Conceptual Guide: SA–KOB Decomposition
This guide explains how sequence analysis (SA) and Kitagawa–Oaxaca–Blinder (KOB) decomposition fit together in Sequenzo. It follows Rowold, Struffolino, and Fasang (2025) and maps each analytical choice to the parameters in get_sa_kob_decomposition().
SA–KOB is descriptive. It does not establish causality. It answers: How much of a group gap is tied to different life-course patterns, and how much is tied to different returns to similar patterns?
The Core Question
Suppose you compare men and women on pension income. A large gender gap can arise because:
- Composition — men and women follow different life-course patterns (different cluster shares).
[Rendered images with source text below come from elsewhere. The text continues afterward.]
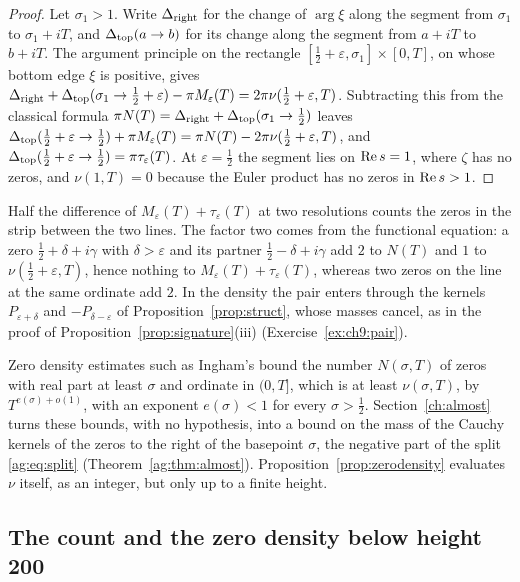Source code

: \begin{proof}
Let $\sigma_1>1$. Write $\Delta_{\rm right}$ for the change of $\arg\xi$ along the segment from $\sigma_1$ to $\sigma_1+iT$, and $\Delta_{\rm top}(a\to b)$ for its change along the segment from $a+iT$ to $b+iT$. The argument principle on the rectangle $[\tfrac12+\varepsilon,\sigma_1]\times[0,T]$, on whose bottom edge $\xi$ is positive, gives $\Delta_{\rm right}+\Delta_{\rm top}(\sigma_1\to\tfrac12+\varepsilon)-\pi M_\varepsilon(T)=2\pi\nu(\tfrac12+\varepsilon,T)$. Subtracting this from the classical formula $\pi N(T)=\Delta_{\rm right}+\Delta_{\rm top}(\sigma_1\to\tfrac12)$ \cite[Section 9.3]{Titchmarsh} leaves $\Delta_{\rm top}(\tfrac12+\varepsilon\to\tfrac12)+\pi M_\varepsilon(T)=\pi N(T)-2\pi\nu(\tfrac12+\varepsilon,T)$, and $\Delta_{\rm top}(\tfrac12+\varepsilon\to\tfrac12)=\pi\tau_\varepsilon(T)$. At $\varepsilon=\tfrac12$ the segment lies on $\re s=1$, where $\zeta$ has no zeros, and $\nu(1,T)=0$ because the Euler product has no zeros in $\re s>1$.
\end{proof}

Half the difference of $M_\varepsilon(T)+\tau_\varepsilon(T)$ at two resolutions counts the zeros in the strip between the two lines. The factor two comes from the functional equation: a zero $\tfrac12+\delta+i\gamma$ with $\delta>\varepsilon$ and its partner $\tfrac12-\delta+i\gamma$ add $2$ to $N(T)$ and $1$ to $\nu(\tfrac12+\varepsilon,T)$, hence nothing to $M_\varepsilon(T)+\tau_\varepsilon(T)$, whereas two zeros on the line at the same ordinate add $2$. In the density the pair enters through the kernels $P_{\varepsilon+\delta}$ and $-P_{\delta-\varepsilon}$ of Proposition~\ref{prop:struct}, whose masses cancel, as in the proof of Proposition~\ref{prop:signature}(iii) (Exercise~\ref{ex:ch9:pair}).

Zero density estimates such as Ingham's \cite{Ingham40} bound the number $N(\sigma,T)$ of zeros with real part at least $\sigma$ and ordinate in $(0,T]$, which is at least $\nu(\sigma,T)$, by $T^{e(\sigma)+o(1)}$, with an exponent $e(\sigma)<1$ for every $\sigma>\tfrac12$. Section~\ref{ch:almost} turns these bounds, with no hypothesis, into a bound on the mass of the Cauchy kernels of the zeros to the right of the basepoint $\sigma$, the negative part of the split \eqref{ag:eq:split} (Theorem~\ref{ag:thm:almost}). Proposition~\ref{prop:zerodensity} evaluates $\nu$ itself, as an integer, but only up to a finite height.

\subsection{The count and the zero density below height 200}\label{sec:ch9:count}

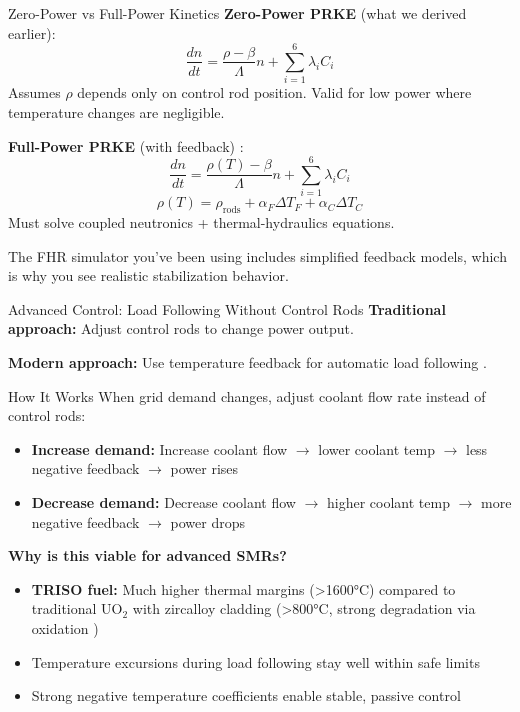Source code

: \documentclass[aspectratio=169]{beamer}
\begin{document}
\begin{frame}[allowframebreaks]{Zero-Power vs Full-Power Kinetics}
    \textbf{Zero-Power PRKE} (what we derived earlier):
    $$ \frac{dn}{dt} = \frac{\rho - \beta}{\Lambda}n + \sum_{i=1}^{6} \lambda_i C_i $$
    Assumes $\rho$ depends only on control rod position. Valid for low power where temperature changes are negligible.

    \vspace{1em}
    \textbf{Full-Power PRKE} (with feedback) \cite{bell1970nuclear}:
    $$ \frac{dn}{dt} = \frac{\rho(T) - \beta}{\Lambda}n + \sum_{i=1}^{6} \lambda_i C_i $$
    $$ \rho(T) = \rho_{\text{rods}} + \alpha_F \Delta T_F + \alpha_C \Delta T_C $$
    Must solve coupled neutronics + thermal-hydraulics equations.

    \vspace{1em}
    The FHR simulator you've been using includes simplified feedback models, which is why you see realistic stabilization behavior.
\end{frame}

\begin{frame}[allowframebreaks]{Advanced Control: Load Following Without Control Rods}
    \textbf{Traditional approach:} Adjust control rods to change power output.

    \vspace{1em}
    \textbf{Modern approach:} Use temperature feedback for automatic load following \cite{zhang2024load}.

    \vspace{1em}
    \begin{block}{How It Works}
        When grid demand changes, adjust coolant flow rate instead of control rods:
        \begin{itemize}
            \item \textbf{Increase demand:} Increase coolant flow $\rightarrow$ lower coolant temp $\rightarrow$ less negative feedback $\rightarrow$ power rises
            \item \textbf{Decrease demand:} Decrease coolant flow $\rightarrow$ higher coolant temp $\rightarrow$ more negative feedback $\rightarrow$ power drops
        \end{itemize}
    \end{block}

    \vspace{1em}
    \textbf{Why is this viable for advanced SMRs?}
    \begin{itemize}
        \item \textbf{TRISO fuel:} Much higher thermal margins (\textgreater 1600°C) compared to traditional UO$_2$ 
			with zircalloy cladding (\textgreater 800°C, strong degradation via oxidation
			\cite{duriez2019zircaloy})
        \item Temperature excursions during load following stay well within safe limits
        \item Strong negative temperature coefficients enable stable, passive control
    \end{itemize}
\end{frame}
\end{document}
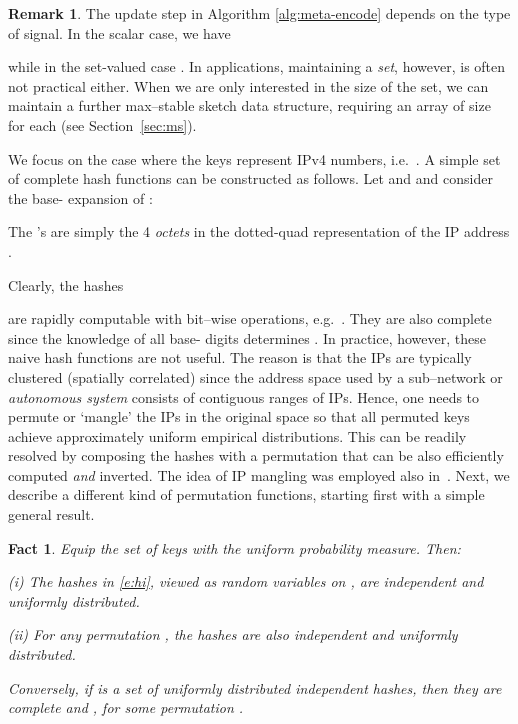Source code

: \documentclass[10pt, conference, letterpaper,onecolumn]{IEEEtranv1.8}
\theoremstyle{plain}\newtheorem{thm}{Theorem}\newtheorem{lem}{Lemma}
\newtheorem{fact}{Fact}
\theoremstyle{definition}
\newtheorem{rem}{Remark}
\begin{document}
\begin{rem}\label{rem:update} The update step in Algorithm \ref{alg:meta-encode} depends on the type of signal. In the scalar case, we have

while in the set-valued case .
In applications, maintaining a {\em set}, however, is often not practical either. When we are only interested in the size of the set, 
we can maintain a further max--stable sketch data structure, requiring an array of size  for each  (see Section~\ref{sec:ms}).
\end{rem}


\smallskip
{}
We focus on the case where the keys represent IPv4 numbers, i.e.\ . A simple set of complete
hash functions can be constructed as follows. Let  and  and consider the base- expansion of :

The 's are simply the 4 \emph{octets} in the dotted-quad representation of the IP address . 

Clearly, the hashes 

are rapidly computable with bit--wise operations, e.g.\ .  They are also complete since
the knowledge of all  base- digits determines . In practice, however, these naive hash functions are not useful. The reason
is that the IPs are typically clustered (spatially correlated) since the address space used by a sub--network or \emph{autonomous system}
consists of contiguous ranges of IPs. Hence, one needs to permute or `mangle' the IPs
in the original space  so that all permuted keys achieve approximately uniform empirical distributions.
This can be readily resolved by composing the hashes with a permutation that can be also efficiently 
computed {\em and} inverted.  The idea of IP mangling was employed also in~\cite{4146856}. 
Next, we describe a different kind of permutation functions, starting first with a simple general result.

\begin{fact}  Equip the set of keys  with the uniform probability measure. Then:

 {\rm (i)} The hashes  in \eqref{e:hi}, viewed as random variables on ,
  are independent and uniformly distributed.
 
 {\rm (ii)} For any permutation , the hashes  are also independent
 and uniformly distributed.
 
Conversely, if  is a set of uniformly distributed independent hashes, then they are complete and
, for some permutation .
\end{fact}
\end{document}
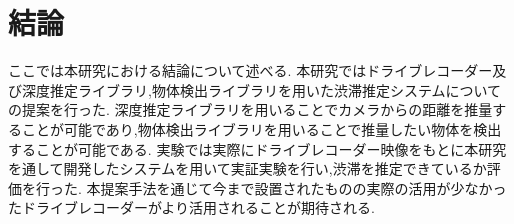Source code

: \chapter{結論}
ここでは本研究における結論について述べる.
本研究ではドライブレコーダー及び深度推定ライブラリ,物体検出ライブラリを用いた渋滞推定システムについての提案を行った.
深度推定ライブラリを用いることでカメラからの距離を推量することが可能であり,物体検出ライブラリを用いることで推量したい物体を検出することが可能である.
実験では実際にドライブレコーダー映像をもとに本研究を通して開発したシステムを用いて実証実験を行い,渋滞を推定できているか評価を行った.
本提案手法を通じて今まで設置されたものの実際の活用が少なかったドライブレコーダーがより活用されることが期待される.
- Returns — men and women receive different outcomes even when they follow similar patterns (different coefficients).
KOB separates these mechanisms. SA supplies a life-course-sensitive covariate: a cluster typology instead of one-dimensional summary measures (e.g., total years employed).
End-to-End Workflow
flowchart LR
A[Sequence data] --> B[Distance + clustering on pooled sample]
B --> C[Cluster labels per person]
C --> D[SA-KOB decomposition]
D --> E[Composition table]
D --> F[Cluster contributions]
D --> G[Bootstrap uncertainty]Step 1: Build sequences and cluster on a pooled sample
Fit the typology on both groups together. Each group must be expressible with the same cluster dummy variables in KOB.
Practical checks:
- Compare pooled vs. group-specific solutions visually.
- Watch clusters dominated by one group (common-support risk).
- Use silhouette or related criteria when choosing
k(Sequenzo can filter low-silhouette cases in SA–KOB).
Step 2: Choose the outcome and grouping variable
y: continuous outcome (pension, wage, health score, …).group: exactly two values (e.g., men / women).group0_value/group1_value: control which side is subtracted from which. Positivetotal_gapmeansgroup0is higher on average.
Step 3: Inspect cluster-by-group composition
Before interpreting decomposition numbers, look at who occupies each cluster:
from sequenzo.decomposition import cluster_group_composition_table
composition = cluster_group_composition_table(
group=sex,
cluster_labels=clusters,
group0_value="men",
group1_value="women",
)get_sa_kob_decomposition() returns the same structure as cluster_composition. Row shares (row_share_group0, row_share_group1) drive the majority rule below.
Step 4: Set the omitted baseline cluster
Regression uses k-1 dummies. One cluster is the reference category (coefficient fixed at zero).
In Sequenzo:
reference_category_index— position incategories(default: first cluster).reference_cluster_label— pick baseline by original label instead of index.
All k clusters still appear in by_cluster because SA–KOB always uses categorical normalization.
Step 5: Choose reference coefficients
Rowold et al. systematically compare three reference-coefficient strategies. Sequenzo maps them as follows.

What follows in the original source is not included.